[DATA]

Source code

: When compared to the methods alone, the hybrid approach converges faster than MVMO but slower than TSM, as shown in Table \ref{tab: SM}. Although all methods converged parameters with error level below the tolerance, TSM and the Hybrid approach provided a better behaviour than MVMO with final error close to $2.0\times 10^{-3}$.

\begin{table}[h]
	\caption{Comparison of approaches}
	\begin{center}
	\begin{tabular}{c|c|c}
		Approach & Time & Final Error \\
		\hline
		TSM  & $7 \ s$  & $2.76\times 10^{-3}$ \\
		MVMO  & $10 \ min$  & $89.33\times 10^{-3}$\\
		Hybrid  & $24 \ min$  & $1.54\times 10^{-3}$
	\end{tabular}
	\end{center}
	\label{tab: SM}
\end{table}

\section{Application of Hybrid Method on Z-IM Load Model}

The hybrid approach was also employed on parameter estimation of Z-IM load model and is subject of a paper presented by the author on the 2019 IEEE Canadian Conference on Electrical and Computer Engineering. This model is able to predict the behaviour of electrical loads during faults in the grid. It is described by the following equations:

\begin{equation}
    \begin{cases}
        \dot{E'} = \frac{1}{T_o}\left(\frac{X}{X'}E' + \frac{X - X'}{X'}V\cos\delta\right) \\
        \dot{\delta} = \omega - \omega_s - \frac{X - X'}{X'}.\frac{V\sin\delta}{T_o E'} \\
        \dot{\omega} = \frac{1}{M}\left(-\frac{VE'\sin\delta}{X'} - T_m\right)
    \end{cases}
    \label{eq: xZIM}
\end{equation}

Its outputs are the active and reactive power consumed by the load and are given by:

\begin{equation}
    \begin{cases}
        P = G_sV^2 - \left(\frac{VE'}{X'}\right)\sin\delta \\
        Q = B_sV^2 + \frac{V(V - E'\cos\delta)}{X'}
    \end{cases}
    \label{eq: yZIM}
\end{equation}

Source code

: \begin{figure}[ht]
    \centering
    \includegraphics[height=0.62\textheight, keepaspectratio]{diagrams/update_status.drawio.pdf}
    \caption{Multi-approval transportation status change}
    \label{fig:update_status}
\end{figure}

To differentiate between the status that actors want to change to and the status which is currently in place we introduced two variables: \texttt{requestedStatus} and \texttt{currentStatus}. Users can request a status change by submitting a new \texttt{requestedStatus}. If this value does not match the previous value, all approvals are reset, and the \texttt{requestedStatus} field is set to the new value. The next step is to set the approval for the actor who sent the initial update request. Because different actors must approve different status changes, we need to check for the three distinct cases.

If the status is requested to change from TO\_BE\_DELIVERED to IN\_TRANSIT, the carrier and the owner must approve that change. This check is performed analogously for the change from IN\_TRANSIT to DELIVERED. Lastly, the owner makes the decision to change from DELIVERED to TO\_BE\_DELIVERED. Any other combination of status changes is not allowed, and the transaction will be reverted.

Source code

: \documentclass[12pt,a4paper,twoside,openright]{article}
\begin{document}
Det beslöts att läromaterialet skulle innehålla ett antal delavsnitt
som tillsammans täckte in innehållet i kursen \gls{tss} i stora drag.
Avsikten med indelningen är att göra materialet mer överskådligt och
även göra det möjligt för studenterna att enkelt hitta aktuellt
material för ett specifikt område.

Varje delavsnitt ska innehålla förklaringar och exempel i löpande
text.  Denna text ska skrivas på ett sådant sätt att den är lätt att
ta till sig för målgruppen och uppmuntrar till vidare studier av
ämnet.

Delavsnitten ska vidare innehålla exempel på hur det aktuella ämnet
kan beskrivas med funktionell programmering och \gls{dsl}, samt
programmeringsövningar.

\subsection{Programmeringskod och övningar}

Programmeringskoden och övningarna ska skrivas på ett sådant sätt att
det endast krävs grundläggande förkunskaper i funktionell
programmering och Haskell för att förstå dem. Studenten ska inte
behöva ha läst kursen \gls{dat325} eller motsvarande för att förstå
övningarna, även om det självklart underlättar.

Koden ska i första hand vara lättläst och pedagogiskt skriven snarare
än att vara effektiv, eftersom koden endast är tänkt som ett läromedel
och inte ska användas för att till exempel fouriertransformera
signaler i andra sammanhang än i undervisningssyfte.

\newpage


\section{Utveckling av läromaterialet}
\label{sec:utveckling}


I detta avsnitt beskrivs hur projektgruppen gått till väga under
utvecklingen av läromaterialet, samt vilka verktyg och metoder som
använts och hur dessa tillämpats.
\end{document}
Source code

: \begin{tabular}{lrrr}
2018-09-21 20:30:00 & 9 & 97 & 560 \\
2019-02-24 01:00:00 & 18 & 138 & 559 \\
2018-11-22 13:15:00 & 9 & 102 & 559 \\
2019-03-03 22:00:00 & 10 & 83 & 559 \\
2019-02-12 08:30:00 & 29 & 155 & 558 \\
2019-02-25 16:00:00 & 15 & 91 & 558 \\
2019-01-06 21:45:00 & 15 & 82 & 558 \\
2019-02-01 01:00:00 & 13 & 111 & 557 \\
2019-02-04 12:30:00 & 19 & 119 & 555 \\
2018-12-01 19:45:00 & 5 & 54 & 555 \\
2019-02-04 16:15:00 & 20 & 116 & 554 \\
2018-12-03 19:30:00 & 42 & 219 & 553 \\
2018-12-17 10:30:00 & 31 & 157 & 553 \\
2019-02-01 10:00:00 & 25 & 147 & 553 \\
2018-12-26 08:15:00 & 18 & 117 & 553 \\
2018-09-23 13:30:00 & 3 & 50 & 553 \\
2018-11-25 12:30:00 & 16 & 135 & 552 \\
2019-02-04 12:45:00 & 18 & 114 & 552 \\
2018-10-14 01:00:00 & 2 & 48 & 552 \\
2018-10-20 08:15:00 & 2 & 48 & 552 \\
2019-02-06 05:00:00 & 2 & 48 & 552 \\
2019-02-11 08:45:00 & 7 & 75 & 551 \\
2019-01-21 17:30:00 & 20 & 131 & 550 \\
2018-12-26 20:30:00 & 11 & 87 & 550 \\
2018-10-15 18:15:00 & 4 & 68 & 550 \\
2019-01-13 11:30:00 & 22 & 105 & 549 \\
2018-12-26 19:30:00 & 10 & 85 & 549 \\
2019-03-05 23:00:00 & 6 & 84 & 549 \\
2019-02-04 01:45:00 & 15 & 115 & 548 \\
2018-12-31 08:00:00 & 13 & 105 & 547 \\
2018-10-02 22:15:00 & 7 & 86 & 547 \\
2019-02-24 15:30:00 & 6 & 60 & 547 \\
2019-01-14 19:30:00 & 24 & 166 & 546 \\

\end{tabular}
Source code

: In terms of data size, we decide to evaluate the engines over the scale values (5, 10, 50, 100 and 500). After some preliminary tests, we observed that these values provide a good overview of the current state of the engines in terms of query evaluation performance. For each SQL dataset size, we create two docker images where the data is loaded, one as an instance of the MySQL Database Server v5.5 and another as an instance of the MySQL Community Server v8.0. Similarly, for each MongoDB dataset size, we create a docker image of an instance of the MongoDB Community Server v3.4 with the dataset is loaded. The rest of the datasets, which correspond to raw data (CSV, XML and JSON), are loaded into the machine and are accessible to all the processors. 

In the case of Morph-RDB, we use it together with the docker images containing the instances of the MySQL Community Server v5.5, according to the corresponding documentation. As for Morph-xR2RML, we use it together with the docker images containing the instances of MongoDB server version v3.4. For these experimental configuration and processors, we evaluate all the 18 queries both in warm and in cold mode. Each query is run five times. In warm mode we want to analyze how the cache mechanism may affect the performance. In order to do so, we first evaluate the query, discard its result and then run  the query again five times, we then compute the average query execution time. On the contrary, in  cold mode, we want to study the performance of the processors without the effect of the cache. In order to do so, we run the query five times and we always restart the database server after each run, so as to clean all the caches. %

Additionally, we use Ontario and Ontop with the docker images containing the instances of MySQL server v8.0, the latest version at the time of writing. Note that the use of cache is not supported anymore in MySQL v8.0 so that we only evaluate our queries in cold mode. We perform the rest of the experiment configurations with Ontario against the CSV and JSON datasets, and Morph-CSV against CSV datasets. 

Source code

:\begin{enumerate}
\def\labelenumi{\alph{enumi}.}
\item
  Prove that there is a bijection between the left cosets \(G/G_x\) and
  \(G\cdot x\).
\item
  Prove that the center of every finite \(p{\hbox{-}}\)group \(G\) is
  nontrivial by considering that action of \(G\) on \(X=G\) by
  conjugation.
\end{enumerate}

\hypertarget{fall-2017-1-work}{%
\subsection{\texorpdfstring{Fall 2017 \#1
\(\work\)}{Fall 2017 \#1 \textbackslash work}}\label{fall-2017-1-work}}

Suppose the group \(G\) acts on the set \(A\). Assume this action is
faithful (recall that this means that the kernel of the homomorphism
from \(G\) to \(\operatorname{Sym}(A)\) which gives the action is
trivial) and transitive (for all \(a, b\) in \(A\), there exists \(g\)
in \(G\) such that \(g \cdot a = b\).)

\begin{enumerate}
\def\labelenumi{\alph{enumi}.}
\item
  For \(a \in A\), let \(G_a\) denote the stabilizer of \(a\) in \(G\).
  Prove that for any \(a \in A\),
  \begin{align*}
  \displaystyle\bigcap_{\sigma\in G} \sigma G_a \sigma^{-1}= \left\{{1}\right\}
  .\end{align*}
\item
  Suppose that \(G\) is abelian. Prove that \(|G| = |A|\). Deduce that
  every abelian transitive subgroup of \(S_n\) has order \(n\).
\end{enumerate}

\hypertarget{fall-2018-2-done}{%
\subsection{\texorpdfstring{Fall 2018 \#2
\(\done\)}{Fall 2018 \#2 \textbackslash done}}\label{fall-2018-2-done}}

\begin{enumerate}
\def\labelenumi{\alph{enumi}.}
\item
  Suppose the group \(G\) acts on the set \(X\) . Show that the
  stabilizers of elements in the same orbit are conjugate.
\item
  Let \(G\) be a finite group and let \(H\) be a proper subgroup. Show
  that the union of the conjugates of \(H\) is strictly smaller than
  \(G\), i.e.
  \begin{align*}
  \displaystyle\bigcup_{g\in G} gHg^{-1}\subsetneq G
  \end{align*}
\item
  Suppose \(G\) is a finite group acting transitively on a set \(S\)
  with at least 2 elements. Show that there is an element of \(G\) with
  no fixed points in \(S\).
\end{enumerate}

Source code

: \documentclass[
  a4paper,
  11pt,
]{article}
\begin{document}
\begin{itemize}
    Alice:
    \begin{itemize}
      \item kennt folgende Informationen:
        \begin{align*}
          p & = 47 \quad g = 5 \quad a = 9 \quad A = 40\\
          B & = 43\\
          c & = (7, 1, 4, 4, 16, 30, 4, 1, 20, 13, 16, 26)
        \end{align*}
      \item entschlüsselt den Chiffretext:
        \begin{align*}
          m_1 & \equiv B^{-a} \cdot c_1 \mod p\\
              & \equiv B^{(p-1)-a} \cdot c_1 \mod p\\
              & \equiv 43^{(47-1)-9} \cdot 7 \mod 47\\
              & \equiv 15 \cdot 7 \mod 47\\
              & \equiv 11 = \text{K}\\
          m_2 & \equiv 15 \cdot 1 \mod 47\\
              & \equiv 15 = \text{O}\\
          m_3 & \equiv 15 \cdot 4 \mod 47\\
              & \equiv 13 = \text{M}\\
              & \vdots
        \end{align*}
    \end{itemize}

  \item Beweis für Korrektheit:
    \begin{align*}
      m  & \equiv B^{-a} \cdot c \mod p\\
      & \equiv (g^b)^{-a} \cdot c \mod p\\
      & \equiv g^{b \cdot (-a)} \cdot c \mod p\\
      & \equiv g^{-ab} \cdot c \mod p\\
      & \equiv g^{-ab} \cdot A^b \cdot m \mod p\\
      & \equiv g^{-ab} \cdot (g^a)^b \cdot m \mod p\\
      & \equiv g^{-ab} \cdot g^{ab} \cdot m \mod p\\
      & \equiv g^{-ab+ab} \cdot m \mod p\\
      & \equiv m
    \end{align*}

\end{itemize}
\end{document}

[/DATA]

DESCRIPTION OF THE TASK: Please return every line of the records that contains the word "displaystyle".

EXERCISE RESPONSE:
  \displaystyle\bigcap_{\sigma\in G} \sigma G_a \sigma^{-1}= \left\{{1}\right\}
  \displaystyle\bigcup_{g\in G} gHg^{-1}\subsetneq G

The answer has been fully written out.